[Stored data]

= = =

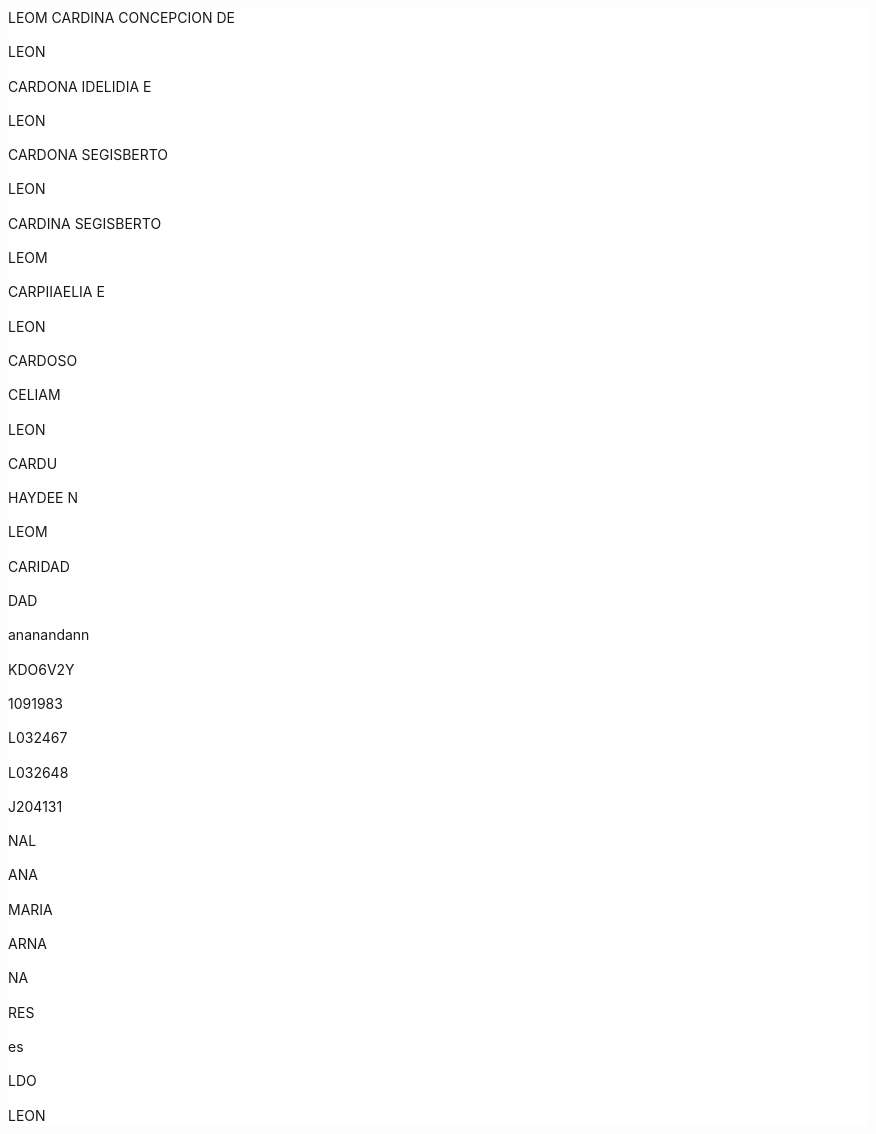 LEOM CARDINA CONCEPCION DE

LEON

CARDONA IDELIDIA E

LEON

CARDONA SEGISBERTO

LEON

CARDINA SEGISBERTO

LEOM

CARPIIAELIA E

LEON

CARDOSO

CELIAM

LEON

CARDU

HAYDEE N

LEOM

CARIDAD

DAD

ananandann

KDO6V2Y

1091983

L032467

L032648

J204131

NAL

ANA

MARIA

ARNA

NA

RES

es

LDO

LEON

= = =

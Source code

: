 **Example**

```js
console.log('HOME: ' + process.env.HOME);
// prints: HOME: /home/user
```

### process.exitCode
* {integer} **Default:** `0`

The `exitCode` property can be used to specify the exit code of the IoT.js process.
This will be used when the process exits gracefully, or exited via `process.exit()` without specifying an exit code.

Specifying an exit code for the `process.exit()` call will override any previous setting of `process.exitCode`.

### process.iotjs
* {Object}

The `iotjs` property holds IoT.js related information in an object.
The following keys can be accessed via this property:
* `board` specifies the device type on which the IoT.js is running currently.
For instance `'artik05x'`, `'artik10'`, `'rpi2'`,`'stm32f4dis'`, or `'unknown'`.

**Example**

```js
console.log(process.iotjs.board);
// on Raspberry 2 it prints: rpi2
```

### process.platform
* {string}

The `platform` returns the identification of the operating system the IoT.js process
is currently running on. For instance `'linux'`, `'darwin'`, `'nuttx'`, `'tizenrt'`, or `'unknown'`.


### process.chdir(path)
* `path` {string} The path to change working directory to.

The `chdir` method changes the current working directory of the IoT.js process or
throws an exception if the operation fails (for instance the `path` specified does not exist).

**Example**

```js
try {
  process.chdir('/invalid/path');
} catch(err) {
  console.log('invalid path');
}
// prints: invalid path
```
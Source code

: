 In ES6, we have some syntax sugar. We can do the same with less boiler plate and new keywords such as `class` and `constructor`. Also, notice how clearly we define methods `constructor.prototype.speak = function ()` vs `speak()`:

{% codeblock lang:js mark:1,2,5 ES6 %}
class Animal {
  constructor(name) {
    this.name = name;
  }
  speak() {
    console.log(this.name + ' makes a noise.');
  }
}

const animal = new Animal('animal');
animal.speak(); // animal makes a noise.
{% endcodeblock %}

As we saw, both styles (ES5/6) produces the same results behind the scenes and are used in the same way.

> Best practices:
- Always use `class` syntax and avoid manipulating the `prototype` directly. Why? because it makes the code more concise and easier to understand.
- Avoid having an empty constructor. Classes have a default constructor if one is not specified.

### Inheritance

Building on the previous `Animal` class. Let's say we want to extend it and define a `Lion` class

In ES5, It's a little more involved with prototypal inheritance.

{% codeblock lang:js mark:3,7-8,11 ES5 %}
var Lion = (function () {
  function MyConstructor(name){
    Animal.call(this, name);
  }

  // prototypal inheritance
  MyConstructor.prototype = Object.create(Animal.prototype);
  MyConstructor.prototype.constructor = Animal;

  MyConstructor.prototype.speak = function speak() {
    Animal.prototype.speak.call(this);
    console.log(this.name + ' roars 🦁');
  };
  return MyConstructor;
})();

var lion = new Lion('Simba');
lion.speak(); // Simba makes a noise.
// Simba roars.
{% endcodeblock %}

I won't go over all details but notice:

= = =

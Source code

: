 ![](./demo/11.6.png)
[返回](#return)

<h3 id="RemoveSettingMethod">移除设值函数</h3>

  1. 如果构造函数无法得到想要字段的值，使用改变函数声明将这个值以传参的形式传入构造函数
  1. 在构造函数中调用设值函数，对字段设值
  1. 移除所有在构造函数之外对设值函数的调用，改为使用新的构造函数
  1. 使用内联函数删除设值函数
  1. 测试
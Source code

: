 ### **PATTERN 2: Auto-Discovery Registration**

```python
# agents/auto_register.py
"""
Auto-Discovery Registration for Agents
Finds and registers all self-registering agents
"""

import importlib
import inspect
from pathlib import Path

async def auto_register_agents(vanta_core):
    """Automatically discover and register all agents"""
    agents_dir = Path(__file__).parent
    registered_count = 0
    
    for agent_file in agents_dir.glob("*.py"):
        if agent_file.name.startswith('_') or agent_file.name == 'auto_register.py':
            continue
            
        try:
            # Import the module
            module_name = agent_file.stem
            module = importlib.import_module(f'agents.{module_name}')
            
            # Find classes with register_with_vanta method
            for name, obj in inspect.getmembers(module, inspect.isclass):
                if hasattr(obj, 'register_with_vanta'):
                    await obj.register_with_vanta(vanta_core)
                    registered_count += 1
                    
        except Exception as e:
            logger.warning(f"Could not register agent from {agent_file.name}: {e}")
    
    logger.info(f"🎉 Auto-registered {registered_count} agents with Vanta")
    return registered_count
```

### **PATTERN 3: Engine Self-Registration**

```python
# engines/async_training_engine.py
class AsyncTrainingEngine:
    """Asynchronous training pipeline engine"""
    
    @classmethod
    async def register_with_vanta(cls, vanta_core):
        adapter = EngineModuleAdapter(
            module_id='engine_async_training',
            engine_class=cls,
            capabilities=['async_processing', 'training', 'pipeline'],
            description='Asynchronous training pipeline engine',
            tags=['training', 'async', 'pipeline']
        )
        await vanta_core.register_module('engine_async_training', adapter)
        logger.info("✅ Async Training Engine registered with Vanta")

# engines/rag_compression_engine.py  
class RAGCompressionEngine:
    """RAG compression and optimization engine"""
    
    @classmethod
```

= = =

From the records above, show each line that contains the word "mark".

» **RESULT**:
{% codeblock lang:js mark:1,2,5 ES6 %}
{% codeblock lang:js mark:3,7-8,11 ES5 %}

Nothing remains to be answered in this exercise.